#### [What you have to do]
Each entry below is to be written out exactly, and the pictures are to be left out.

#### [Material supplied]
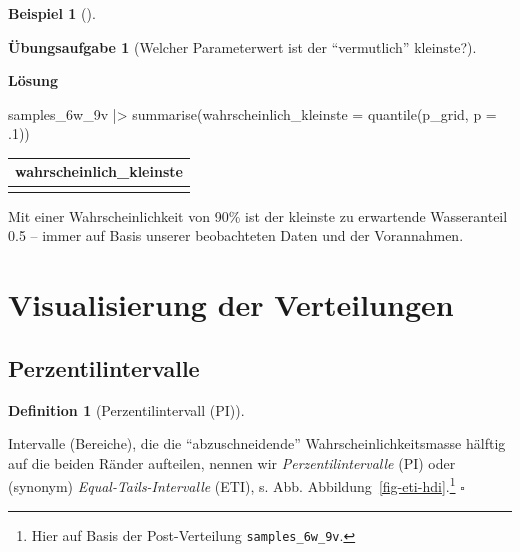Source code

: \documentclass[
  ngerman,
  letterpaper,
  twoside,
  open=any]{scrbook}
\newenvironment{Shaded}{\begin{snugshade}}{\end{snugshade}}
\newcommand{\AttributeTok}[1]{\textcolor[rgb]{0.40,0.45,0.13}{#1}}
\newcommand{\DecValTok}[1]{\textcolor[rgb]{0.68,0.00,0.00}{#1}}
\newcommand{\FunctionTok}[1]{\textcolor[rgb]{0.28,0.35,0.67}{#1}}
\newcommand{\NormalTok}[1]{\textcolor[rgb]{0.00,0.23,0.31}{#1}}
\newcommand{\SpecialCharTok}[1]{\textcolor[rgb]{0.37,0.37,0.37}{#1}}
\newcounter{none} %
\theoremstyle{definition}
\newtheorem{example}{Beispiel}[chapter]
\theoremstyle{plain}
\theoremstyle{definition}
\newtheorem{exercise}{Übungsaufgabe}[chapter]
\theoremstyle{definition}
\newtheorem{definition}{Definition}[chapter]
\theoremstyle{remark}
\begin{document}
\begin{example}[]
\begin{exercise}[Welcher Parameterwert ist der \enquote{vermutlich}
kleinste?]
\begin{tcolorbox}[enhanced jigsaw, arc=.35mm, bottomrule=.15mm, breakable, colback=white, colframe=quarto-callout-tip-color-frame, left=2mm, leftrule=.75mm, opacityback=0, rightrule=.15mm, toprule=.15mm]
\vspace{-3mm}\textbf{Lösung}\vspace{3mm}

\begin{Shaded}
\begin{Highlighting}[]
\NormalTok{samples\_6w\_9v }\SpecialCharTok{|\textgreater{}} 
  \FunctionTok{summarise}\NormalTok{(}\AttributeTok{wahrscheinlich\_kleinste =} 
              \FunctionTok{quantile}\NormalTok{(p\_grid, }\AttributeTok{p =}\NormalTok{ .}\DecValTok{1}\NormalTok{))}
\end{Highlighting}
\end{Shaded}

{\def\LTcaptype{none} %
\begin{longtable}[]{@{}r@{}}
\toprule\noalign{}
wahrscheinlich\_kleinste \\
\midrule\noalign{}
\endhead
\bottomrule\noalign{}
\endlastfoot
0.5 \\
\end{longtable}
}

Mit einer Wahrscheinlichkeit von 90\% ist der kleinste zu erwartende
Wasseranteil 0.5 -- immer auf Basis unserer beobachteten Daten und der
Vorannahmen.

\end{tcolorbox}

\end{exercise}

\section{Visualisierung der
Verteilungen}\label{visualisierung-der-verteilungen}

\subsection{Perzentilintervalle}\label{perzentilintervalle}

\begin{definition}[Perzentilintervall
(PI)]\protect\hypertarget{def-eti}{}\label{def-eti}

Intervalle (Bereiche), die die \enquote{abzuschneidende}
Wahrscheinlichkeitsmasse hälftig auf die beiden Ränder aufteilen, nennen
wir \emph{Perzentilintervalle} (PI) oder (synonym)
\emph{Equal-Tails-Intervalle} (ETI), s. Abb.
Abbildung~\ref{fig-eti-hdi}.\footnote{Hier auf Basis der Post-Verteilung
  \texttt{samples\_6w\_9v}.} \(\square\)

\end{definition}


\end{example}
\end{document}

#### [Answer box]
Source code

: \documentclass[
  ngerman,
  letterpaper,
  twoside,
  open=any]{scrbook}
\newenvironment{Shaded}{\begin{snugshade}}{\end{snugshade}}
\newcommand{\AttributeTok}[1]{\textcolor[rgb]{0.40,0.45,0.13}{#1}}
\newcommand{\DecValTok}[1]{\textcolor[rgb]{0.68,0.00,0.00}{#1}}
\newcommand{\FunctionTok}[1]{\textcolor[rgb]{0.28,0.35,0.67}{#1}}
\newcommand{\NormalTok}[1]{\textcolor[rgb]{0.00,0.23,0.31}{#1}}
\newcommand{\SpecialCharTok}[1]{\textcolor[rgb]{0.37,0.37,0.37}{#1}}
\newcounter{none} %
\theoremstyle{definition}
\newtheorem{example}{Beispiel}[chapter]
\theoremstyle{plain}
\theoremstyle{definition}
\newtheorem{exercise}{Übungsaufgabe}[chapter]
\theoremstyle{definition}
\newtheorem{definition}{Definition}[chapter]
\theoremstyle{remark}
\begin{document}
\begin{example}[]
\begin{exercise}[Welcher Parameterwert ist der \enquote{vermutlich}
kleinste?]
\begin{tcolorbox}[enhanced jigsaw, arc=.35mm, bottomrule=.15mm, breakable, colback=white, colframe=quarto-callout-tip-color-frame, left=2mm, leftrule=.75mm, opacityback=0, rightrule=.15mm, toprule=.15mm]
\vspace{-3mm}\textbf{Lösung}\vspace{3mm}

\begin{Shaded}
\begin{Highlighting}[]
\NormalTok{samples\_6w\_9v }\SpecialCharTok{|\textgreater{}} 
  \FunctionTok{summarise}\NormalTok{(}\AttributeTok{wahrscheinlich\_kleinste =} 
              \FunctionTok{quantile}\NormalTok{(p\_grid, }\AttributeTok{p =}\NormalTok{ .}\DecValTok{1}\NormalTok{))}
\end{Highlighting}
\end{Shaded}

{\def\LTcaptype{none} %
\begin{longtable}[]{@{}r@{}}
\toprule\noalign{}
wahrscheinlich\_kleinste \\
\midrule\noalign{}
\endhead
\bottomrule\noalign{}
\endlastfoot
0.5 \\
\end{longtable}
}

Mit einer Wahrscheinlichkeit von 90\% ist der kleinste zu erwartende
Wasseranteil 0.5 -- immer auf Basis unserer beobachteten Daten und der
Vorannahmen.

\end{tcolorbox}

\end{exercise}

\section{Visualisierung der
Verteilungen}\label{visualisierung-der-verteilungen}

\subsection{Perzentilintervalle}\label{perzentilintervalle}

\begin{definition}[Perzentilintervall
(PI)]\protect\hypertarget{def-eti}{}\label{def-eti}

Intervalle (Bereiche), die die \enquote{abzuschneidende}
Wahrscheinlichkeitsmasse hälftig auf die beiden Ränder aufteilen, nennen
wir \emph{Perzentilintervalle} (PI) oder (synonym)
\emph{Equal-Tails-Intervalle} (ETI), s. Abb.
Abbildung~\ref{fig-eti-hdi}.\footnote{Hier auf Basis der Post-Verteilung
  \texttt{samples\_6w\_9v}.} \(\square\)

\end{definition}


\end{example}
\end{document}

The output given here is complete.